*** Opening of Listed records ***

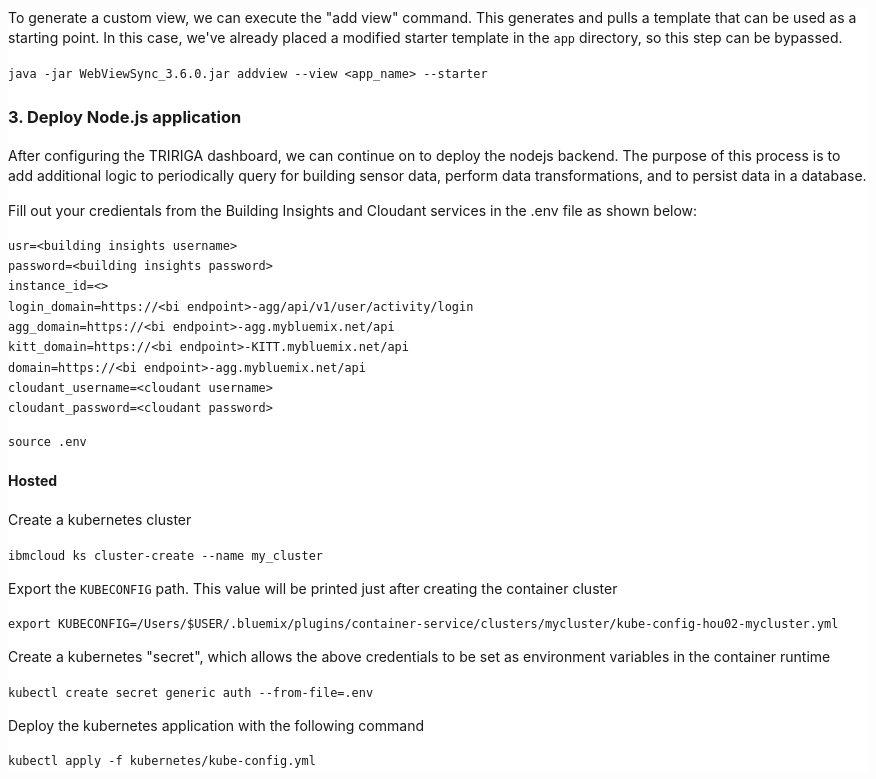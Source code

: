 To generate a custom view, we can execute the "add view" command. This generates and pulls a template that can be used as a starting point. In this case, we've already placed a modified starter template in the `app` directory, so this step can be bypassed.

```
java -jar WebViewSync_3.6.0.jar addview --view <app_name> --starter
```



### 3. Deploy Node.js application
After configuring the TRIRIGA dashboard, we can continue on to deploy the nodejs backend. The purpose of this process is to add additional logic to periodically query for building sensor data, perform data transformations, and to persist data in a database.

Fill out your credientals from the Building Insights and Cloudant services in the .env file as shown below: 

```
usr=<building insights username>
password=<building insights password>
instance_id=<>
login_domain=https://<bi endpoint>-agg/api/v1/user/activity/login
agg_domain=https://<bi endpoint>-agg.mybluemix.net/api
kitt_domain=https://<bi endpoint>-KITT.mybluemix.net/api
domain=https://<bi endpoint>-agg.mybluemix.net/api
cloudant_username=<cloudant username>
cloudant_password=<cloudant password>
```

```
source .env
```

#### Hosted
Create a kubernetes cluster
```
ibmcloud ks cluster-create --name my_cluster
```

Export the `KUBECONFIG` path. This value will be printed just after creating the container cluster
```
export KUBECONFIG=/Users/$USER/.bluemix/plugins/container-service/clusters/mycluster/kube-config-hou02-mycluster.yml
```



Create a kubernetes "secret", which allows the above credentials to be set as environment variables in the container runtime
```
kubectl create secret generic auth --from-file=.env
```

Deploy the kubernetes application with the following command
```
kubectl apply -f kubernetes/kube-config.yml
```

*** Close of Listed records ***

Exercise objective | Look over the material above and show each line where "endpoint" appears.

Written answer |
login_domain=https://<bi endpoint>-agg/api/v1/user/activity/login
agg_domain=https://<bi endpoint>-agg.mybluemix.net/api
kitt_domain=https://<bi endpoint>-KITT.mybluemix.net/api
domain=https://<bi endpoint>-agg.mybluemix.net/api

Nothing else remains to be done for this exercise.